**TASK ITEM**
Keep the images out and copy every entry below exactly.

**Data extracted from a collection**
****

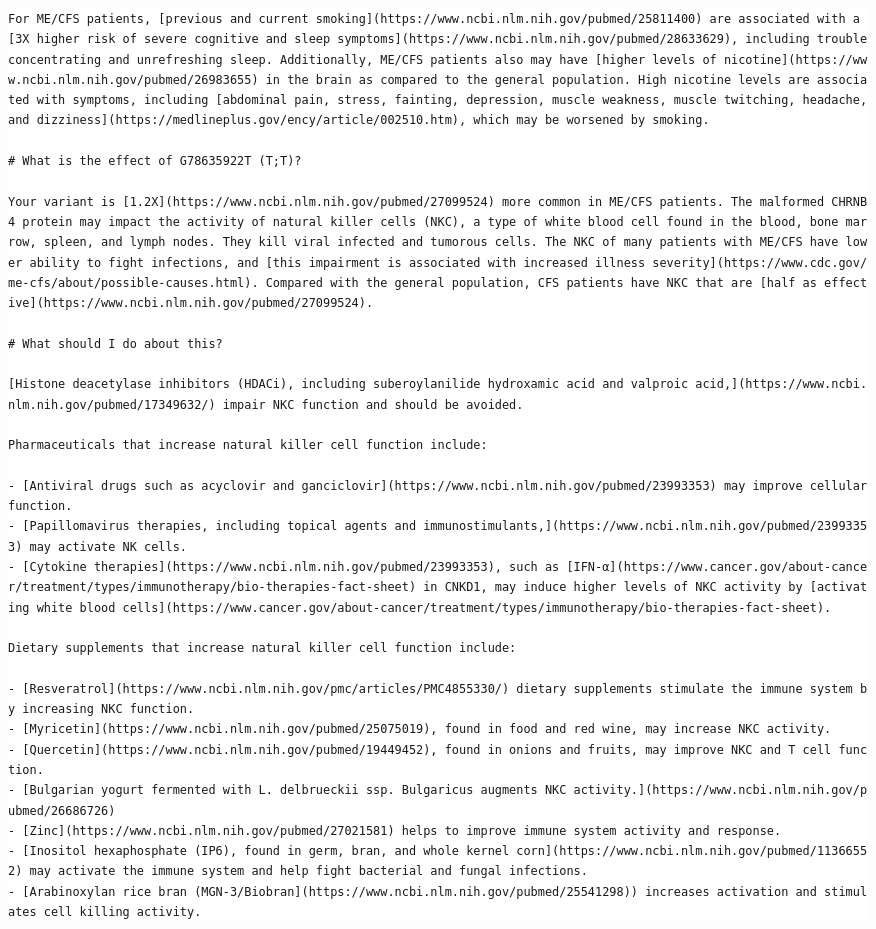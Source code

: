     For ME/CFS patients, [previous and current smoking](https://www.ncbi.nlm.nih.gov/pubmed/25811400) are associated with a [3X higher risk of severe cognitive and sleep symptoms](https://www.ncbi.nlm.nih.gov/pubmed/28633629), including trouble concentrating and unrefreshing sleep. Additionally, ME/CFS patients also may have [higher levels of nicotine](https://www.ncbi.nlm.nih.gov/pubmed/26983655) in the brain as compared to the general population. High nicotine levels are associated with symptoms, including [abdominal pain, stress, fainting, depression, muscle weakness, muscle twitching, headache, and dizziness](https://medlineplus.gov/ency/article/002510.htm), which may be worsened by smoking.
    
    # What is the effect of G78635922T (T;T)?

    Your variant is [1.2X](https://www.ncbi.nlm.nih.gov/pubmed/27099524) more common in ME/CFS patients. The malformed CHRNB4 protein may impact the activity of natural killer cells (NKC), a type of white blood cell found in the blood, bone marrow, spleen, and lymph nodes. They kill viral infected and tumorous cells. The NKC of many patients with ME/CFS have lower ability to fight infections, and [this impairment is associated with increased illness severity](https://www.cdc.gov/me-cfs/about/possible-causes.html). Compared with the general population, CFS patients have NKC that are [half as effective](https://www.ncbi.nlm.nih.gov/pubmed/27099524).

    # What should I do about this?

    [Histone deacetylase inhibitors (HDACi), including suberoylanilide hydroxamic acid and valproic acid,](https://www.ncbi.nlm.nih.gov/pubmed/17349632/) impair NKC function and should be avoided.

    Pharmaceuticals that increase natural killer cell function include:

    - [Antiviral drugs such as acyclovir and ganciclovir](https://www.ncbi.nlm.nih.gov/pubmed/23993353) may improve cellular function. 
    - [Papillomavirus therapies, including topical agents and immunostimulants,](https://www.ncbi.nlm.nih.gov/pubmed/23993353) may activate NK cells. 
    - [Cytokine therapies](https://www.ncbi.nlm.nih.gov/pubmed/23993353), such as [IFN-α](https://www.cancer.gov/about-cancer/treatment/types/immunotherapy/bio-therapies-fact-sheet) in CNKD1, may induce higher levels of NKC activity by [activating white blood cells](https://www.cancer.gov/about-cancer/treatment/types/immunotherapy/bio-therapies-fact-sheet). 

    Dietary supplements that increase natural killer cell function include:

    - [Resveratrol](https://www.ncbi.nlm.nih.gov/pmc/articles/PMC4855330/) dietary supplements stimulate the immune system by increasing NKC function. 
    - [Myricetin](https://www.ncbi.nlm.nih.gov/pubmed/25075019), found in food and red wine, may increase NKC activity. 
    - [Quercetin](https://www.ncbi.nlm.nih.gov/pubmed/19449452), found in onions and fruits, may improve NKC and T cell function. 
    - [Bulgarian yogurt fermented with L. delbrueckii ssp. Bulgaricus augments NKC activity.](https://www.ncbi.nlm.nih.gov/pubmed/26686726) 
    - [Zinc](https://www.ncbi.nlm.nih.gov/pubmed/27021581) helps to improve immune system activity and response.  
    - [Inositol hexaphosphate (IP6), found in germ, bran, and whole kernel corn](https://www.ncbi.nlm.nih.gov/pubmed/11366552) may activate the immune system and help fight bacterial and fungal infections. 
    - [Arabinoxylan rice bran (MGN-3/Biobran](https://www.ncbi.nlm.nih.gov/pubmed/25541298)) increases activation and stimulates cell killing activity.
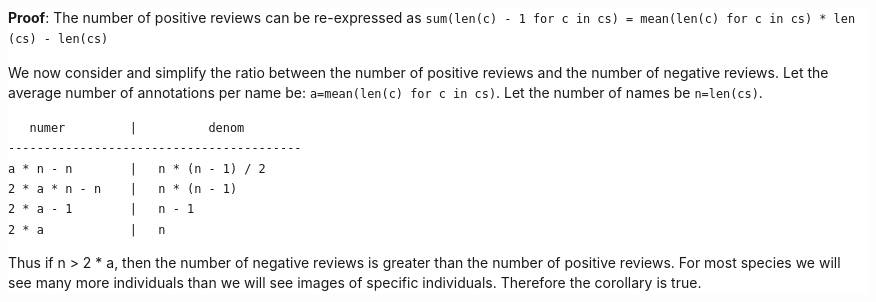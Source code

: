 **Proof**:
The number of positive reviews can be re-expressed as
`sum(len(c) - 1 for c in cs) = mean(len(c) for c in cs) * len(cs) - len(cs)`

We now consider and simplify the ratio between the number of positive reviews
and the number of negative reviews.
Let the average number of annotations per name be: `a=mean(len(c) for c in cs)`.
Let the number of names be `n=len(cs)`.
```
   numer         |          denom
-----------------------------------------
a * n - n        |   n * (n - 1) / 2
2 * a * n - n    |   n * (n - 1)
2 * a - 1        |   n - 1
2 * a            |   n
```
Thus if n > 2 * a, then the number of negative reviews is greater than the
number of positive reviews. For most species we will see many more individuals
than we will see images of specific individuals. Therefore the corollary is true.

****

**ANSWER SPACE**
Source code

:     For ME/CFS patients, [previous and current smoking](https://www.ncbi.nlm.nih.gov/pubmed/25811400) are associated with a [3X higher risk of severe cognitive and sleep symptoms](https://www.ncbi.nlm.nih.gov/pubmed/28633629), including trouble concentrating and unrefreshing sleep. Additionally, ME/CFS patients also may have [higher levels of nicotine](https://www.ncbi.nlm.nih.gov/pubmed/26983655) in the brain as compared to the general population. High nicotine levels are associated with symptoms, including [abdominal pain, stress, fainting, depression, muscle weakness, muscle twitching, headache, and dizziness](https://medlineplus.gov/ency/article/002510.htm), which may be worsened by smoking.
    
    # What is the effect of G78635922T (T;T)?

    Your variant is [1.2X](https://www.ncbi.nlm.nih.gov/pubmed/27099524) more common in ME/CFS patients. The malformed CHRNB4 protein may impact the activity of natural killer cells (NKC), a type of white blood cell found in the blood, bone marrow, spleen, and lymph nodes. They kill viral infected and tumorous cells. The NKC of many patients with ME/CFS have lower ability to fight infections, and [this impairment is associated with increased illness severity](https://www.cdc.gov/me-cfs/about/possible-causes.html). Compared with the general population, CFS patients have NKC that are [half as effective](https://www.ncbi.nlm.nih.gov/pubmed/27099524).

    # What should I do about this?

    [Histone deacetylase inhibitors (HDACi), including suberoylanilide hydroxamic acid and valproic acid,](https://www.ncbi.nlm.nih.gov/pubmed/17349632/) impair NKC function and should be avoided.

    Pharmaceuticals that increase natural killer cell function include:

    - [Antiviral drugs such as acyclovir and ganciclovir](https://www.ncbi.nlm.nih.gov/pubmed/23993353) may improve cellular function. 
    - [Papillomavirus therapies, including topical agents and immunostimulants,](https://www.ncbi.nlm.nih.gov/pubmed/23993353) may activate NK cells. 
    - [Cytokine therapies](https://www.ncbi.nlm.nih.gov/pubmed/23993353), such as [IFN-α](https://www.cancer.gov/about-cancer/treatment/types/immunotherapy/bio-therapies-fact-sheet) in CNKD1, may induce higher levels of NKC activity by [activating white blood cells](https://www.cancer.gov/about-cancer/treatment/types/immunotherapy/bio-therapies-fact-sheet). 

    Dietary supplements that increase natural killer cell function include:

    - [Resveratrol](https://www.ncbi.nlm.nih.gov/pmc/articles/PMC4855330/) dietary supplements stimulate the immune system by increasing NKC function. 
    - [Myricetin](https://www.ncbi.nlm.nih.gov/pubmed/25075019), found in food and red wine, may increase NKC activity. 
    - [Quercetin](https://www.ncbi.nlm.nih.gov/pubmed/19449452), found in onions and fruits, may improve NKC and T cell function. 
    - [Bulgarian yogurt fermented with L. delbrueckii ssp. Bulgaricus augments NKC activity.](https://www.ncbi.nlm.nih.gov/pubmed/26686726) 
    - [Zinc](https://www.ncbi.nlm.nih.gov/pubmed/27021581) helps to improve immune system activity and response.  
    - [Inositol hexaphosphate (IP6), found in germ, bran, and whole kernel corn](https://www.ncbi.nlm.nih.gov/pubmed/11366552) may activate the immune system and help fight bacterial and fungal infections. 
    - [Arabinoxylan rice bran (MGN-3/Biobran](https://www.ncbi.nlm.nih.gov/pubmed/25541298)) increases activation and stimulates cell killing activity.
Source code

: **Proof**:
The number of positive reviews can be re-expressed as
`sum(len(c) - 1 for c in cs) = mean(len(c) for c in cs) * len(cs) - len(cs)`

We now consider and simplify the ratio between the number of positive reviews
and the number of negative reviews.
Let the average number of annotations per name be: `a=mean(len(c) for c in cs)`.
Let the number of names be `n=len(cs)`.
```
   numer         |          denom
-----------------------------------------
a * n - n        |   n * (n - 1) / 2
2 * a * n - n    |   n * (n - 1)
2 * a - 1        |   n - 1
2 * a            |   n
```
Thus if n > 2 * a, then the number of negative reviews is greater than the
number of positive reviews. For most species we will see many more individuals
than we will see images of specific individuals. Therefore the corollary is true.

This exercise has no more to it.